WORK TO BE COMPLETED - Could you filter the records below and return each line that holds "tightlist"?

INPUT DATA -

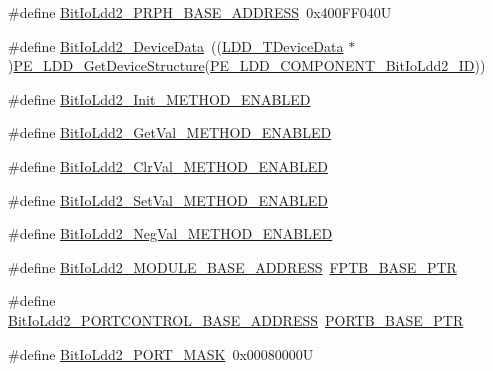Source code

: \begin{DoxyCompactItemize}
\item 
\#define \hyperlink{group___bit_io_ldd2__module_gae2c93f84ea59b52ac4e0b1eac3a8b47f}{Bit\+Io\+Ldd2\+\_\+\+P\+R\+P\+H\+\_\+\+B\+A\+S\+E\+\_\+\+A\+D\+D\+R\+E\+SS}~0x400\+F\+F040U
\item 
\#define \hyperlink{group___bit_io_ldd2__module_gaf2ef02c6b9a8451493963d7ae23c7574}{Bit\+Io\+Ldd2\+\_\+\+Device\+Data}~((\hyperlink{group___p_e___types__module_gac5cf1362f1f0e3a2ce71b1bf2276d091}{L\+D\+D\+\_\+\+T\+Device\+Data} $\ast$)\hyperlink{group___p_e___types__module_gaa1c23d559daef5bcd3327ca83fb56f5a}{P\+E\+\_\+\+L\+D\+D\+\_\+\+Get\+Device\+Structure}(\hyperlink{group___p_e___types__module_gaa087b2342b35bd80243ddc0f181f0215}{P\+E\+\_\+\+L\+D\+D\+\_\+\+C\+O\+M\+P\+O\+N\+E\+N\+T\+\_\+\+Bit\+Io\+Ldd2\+\_\+\+ID}))
\item 
\#define \hyperlink{group___bit_io_ldd2__module_gaff3f9c9cb38ac7244b796333afef0c82}{Bit\+Io\+Ldd2\+\_\+\+Init\+\_\+\+M\+E\+T\+H\+O\+D\+\_\+\+E\+N\+A\+B\+L\+ED}
\item 
\#define \hyperlink{group___bit_io_ldd2__module_ga5c2fdb6732a439c3cc2dc51ed3c9f593}{Bit\+Io\+Ldd2\+\_\+\+Get\+Val\+\_\+\+M\+E\+T\+H\+O\+D\+\_\+\+E\+N\+A\+B\+L\+ED}
\item 
\#define \hyperlink{group___bit_io_ldd2__module_ga2cde86d856f0965fb132127390551a0d}{Bit\+Io\+Ldd2\+\_\+\+Clr\+Val\+\_\+\+M\+E\+T\+H\+O\+D\+\_\+\+E\+N\+A\+B\+L\+ED}
\item 
\#define \hyperlink{group___bit_io_ldd2__module_ga47665ce2390398cfa5381c9174d38ec0}{Bit\+Io\+Ldd2\+\_\+\+Set\+Val\+\_\+\+M\+E\+T\+H\+O\+D\+\_\+\+E\+N\+A\+B\+L\+ED}
\item 
\#define \hyperlink{group___bit_io_ldd2__module_ga11c6377079039d271fd19a91a04eb35d}{Bit\+Io\+Ldd2\+\_\+\+Neg\+Val\+\_\+\+M\+E\+T\+H\+O\+D\+\_\+\+E\+N\+A\+B\+L\+ED}
\item 
\#define \hyperlink{group___bit_io_ldd2__module_gae34d8d80fda789aa770f3068a4c7dfc7}{Bit\+Io\+Ldd2\+\_\+\+M\+O\+D\+U\+L\+E\+\_\+\+B\+A\+S\+E\+\_\+\+A\+D\+D\+R\+E\+SS}~\hyperlink{group___backward___compatibility___symbols_ga725ec21a43213bffe0aa484f7406bcf5}{F\+P\+T\+B\+\_\+\+B\+A\+S\+E\+\_\+\+P\+TR}
\item 
\#define \hyperlink{group___bit_io_ldd2__module_ga4194c86be52355349ef034fd3322dabf}{Bit\+Io\+Ldd2\+\_\+\+P\+O\+R\+T\+C\+O\+N\+T\+R\+O\+L\+\_\+\+B\+A\+S\+E\+\_\+\+A\+D\+D\+R\+E\+SS}~\hyperlink{group___p_o_r_t___peripheral_ga585b4782d1ceb44492289af0019480f9}{P\+O\+R\+T\+B\+\_\+\+B\+A\+S\+E\+\_\+\+P\+TR}
\item 
\#define \hyperlink{group___bit_io_ldd2__module_gad48bd98192a32c10a7458ae8991abcb7}{Bit\+Io\+Ldd2\+\_\+\+P\+O\+R\+T\+\_\+\+M\+A\+SK}~0x00080000U
\end{DoxyCompactItemize}
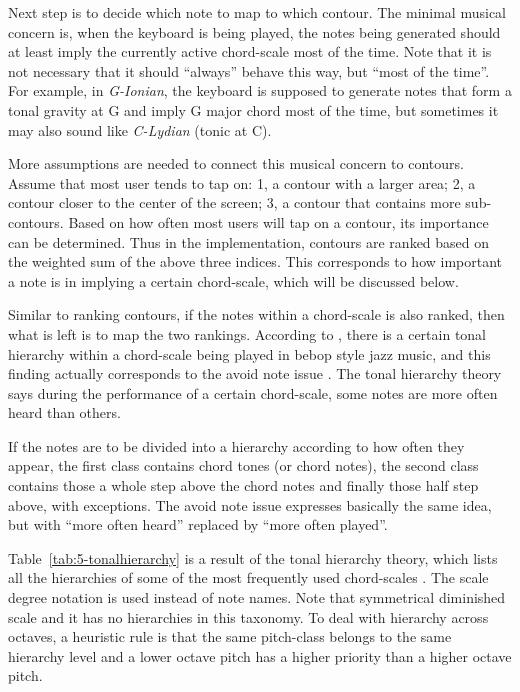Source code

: Next step is to decide which note to map to which contour. The minimal musical concern is, when the keyboard is being played, the notes being generated should at least imply the currently active chord-scale most of the time. Note that it is not necessary that it should ``always'' behave this way, but ``most of the time''. For example, in \textit{G-Ionian}, the keyboard is supposed to generate notes that form a tonal gravity at G and imply G major chord most of the time, but sometimes it may also sound like \textit{C-Lydian} (tonic at C).

More assumptions are needed to connect this musical concern to contours. Assume that most user tends to tap on: 1, a contour with a larger area; 2, a contour closer to the center of the screen; 3, a contour that contains more sub-contours. Based on how often most users will tap on a contour, its importance can be determined. Thus in the implementation, contours are ranked based on the weighted sum of
the above three indices. This corresponds to how important a note is in implying a certain chord-scale, which will be discussed below.

Similar to ranking contours, if the notes within a chord-scale is also ranked, then what is left is to map the two rankings. According to \cite{jarvinen1995tonal}, there is a certain tonal hierarchy within a chord-scale being played in bebop style jazz music, and this finding actually corresponds to the avoid note issue \cite{nettles1987harmony}. The tonal hierarchy theory says during the performance of a certain chord-scale, some notes are more often heard than others.

If the notes are to be divided into a hierarchy according to how often they appear, the first class contains chord tones (or chord notes), the second class contains those a whole step above the chord notes and finally those half step above, with exceptions. The avoid note issue expresses basically the same idea, but with ``more often heard'' replaced by ``more often played''.

Table~\ref{tab:5-tonalhierarchy} is a result of the tonal hierarchy theory, which lists all the hierarchies \cite{nettles1987harmony} of some of the most frequently used chord-scales \cite{burtonJazzImpro}. The scale degree notation is
used instead of note names. Note that symmetrical diminished scale and it has no hierarchies in this taxonomy. To deal with hierarchy across octaves, a heuristic rule is that the same pitch-class belongs to the same hierarchy level and a lower octave pitch has a higher priority than a higher octave pitch.

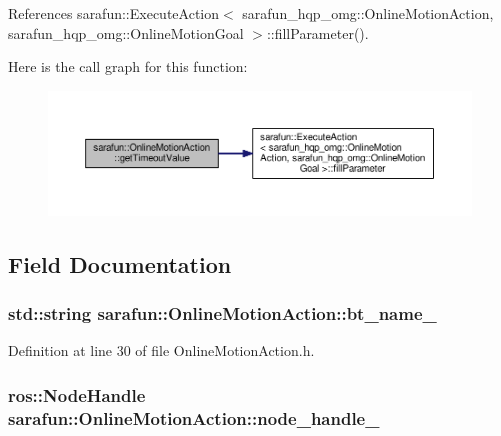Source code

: References sarafun\-::\-Execute\-Action$<$ sarafun\-\_\-hqp\-\_\-omg\-::\-Online\-Motion\-Action, sarafun\-\_\-hqp\-\_\-omg\-::\-Online\-Motion\-Goal $>$\-::fill\-Parameter().



Here is the call graph for this function\-:\nopagebreak
\begin{figure}[H]
\begin{center}
\leavevmode
\includegraphics[width=350pt]{d0/d3c/classsarafun_1_1OnlineMotionAction_a453e7dca41a0d73b5297ce191e760b31_a453e7dca41a0d73b5297ce191e760b31_cgraph}
\end{center}
\end{figure}




\subsection{Field Documentation}
\hypertarget{classsarafun_1_1OnlineMotionAction_aa82a73fea4355036ae0faa473608e5bb_aa82a73fea4355036ae0faa473608e5bb}{
\subsubsection[{bt\-\_\-name\-\_\-}]{\setlength{\rightskip}{0pt plus 5cm}std\-::string sarafun\-::\-Online\-Motion\-Action\-::bt\-\_\-name\-\_\-\hspace{0.3cm}{\ttfamily [private]}}}\label{classsarafun_1_1OnlineMotionAction_aa82a73fea4355036ae0faa473608e5bb_aa82a73fea4355036ae0faa473608e5bb}


Definition at line 30 of file Online\-Motion\-Action.\-h.

\hypertarget{classsarafun_1_1OnlineMotionAction_af14d66bb4bd818b4847f76b0f85eb35b_af14d66bb4bd818b4847f76b0f85eb35b}{
\subsubsection[{node\-\_\-handle\-\_\-}]{\setlength{\rightskip}{0pt plus 5cm}ros\-::\-Node\-Handle sarafun\-::\-Online\-Motion\-Action\-::node\-\_\-handle\-\_\-\hspace{0.3cm}{\ttfamily [private]}}}\label{classsarafun_1_1OnlineMotionAction_af14d66bb4bd818b4847f76b0f85eb35b_af14d66bb4bd818b4847f76b0f85eb35b}


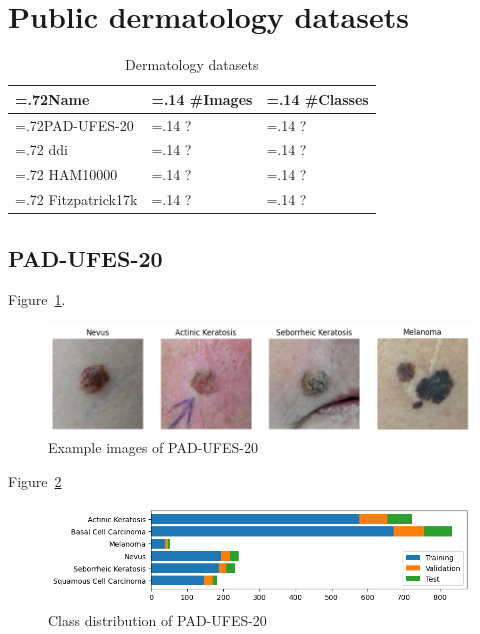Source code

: \section{Public dermatology datasets}
\label{section:derma_datasets}

\begin{table}[H]
\centering
\caption{Dermatology datasets\label{tab:suitable_derma_datasets}}
\begin{tabularx}{\textwidth}{|
    >{\hsize=.72\hsize}X |
    >{\hsize=.14\hsize\raggedleft}X |
    >{\hsize=.14\hsize\raggedleft}X |
}
\hline
\textbf{Name} & \textbf{\#Images} & \textbf{\#Classes} \tabularnewline \hline
PAD-UFES-20 \autocite{hslu} & ? & ? \tabularnewline \hline
\gls{ddi} \autocite{hslu} & ? & ? \tabularnewline \hline
HAM10000 \autocite{hslu} & ? & ? \tabularnewline \hline
Fitzpatrick17k \autocite{hslu} & ? & ? \tabularnewline \hline
\end{tabularx}
\end{table}

\subsection{PAD-UFES-20}
Figure~\ref{fig:example_images_of_pad-ufes-20}.

\begin{figure}[H]
    \begin{center}
    \includegraphics[width=15cm]{../images/example_images_of_pad-ufes-20.png}
    \caption{Example images of PAD-UFES-20}\label{fig:example_images_of_pad-ufes-20}
    \end{center}
\end{figure}

Figure~\ref{fig:class_distribution_of_pad-ufes-20}

\begin{figure}[H]
    \begin{center}
    \includegraphics[width=15cm]{../images/class_distribution_of_pad-ufes-20.png}
    \caption{Class distribution of PAD-UFES-20}\label{fig:class_distribution_of_pad-ufes-20}
    \end{center}
\end{figure}
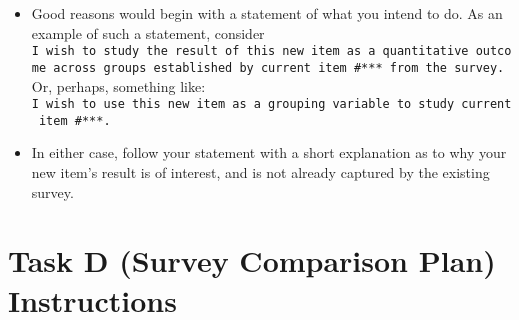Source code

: \documentclass[]{book}
\providecommand{\tightlist}{%
  \setlength{\itemsep}{0pt}\setlength{\parskip}{0pt}}
\theoremstyle{definition}
\theoremstyle{definition}
\theoremstyle{definition}
\theoremstyle{remark}
\begin{document}
\begin{enumerate}
\begin{itemize}
\begin{enumerate}
      \begin{itemize}
      \tightlist
      \item
        Good reasons would begin with a statement of what you intend to
        do. As an example of such a statement, consider
        \texttt{I\ wish\ to\ study\ the\ result\ of\ this\ new\ item\ as\ a\ quantitative\ outcome\ across\ groups\ established\ by\ current\ item\ \#***\ from\ the\ survey.}
        Or, perhaps, something like:
        \texttt{I\ wish\ to\ use\ this\ new\ item\ as\ a\ grouping\ variable\ to\ study\ current\ item\ \#***.}
      \item
        In either case, follow your statement with a short explanation
        as to why your new item's result is of interest, and is not
        already captured by the existing survey.
      \end{itemize}
    \end{enumerate}
  \end{itemize}
\end{enumerate}

\hypertarget{task-d-survey-comparison-plan-instructions}{%
\chapter{Task D (Survey Comparison Plan)
Instructions}\label{task-d-survey-comparison-plan-instructions}}
\end{document}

TASK SOLUTION -
\providecommand{\tightlist}{%
      \tightlist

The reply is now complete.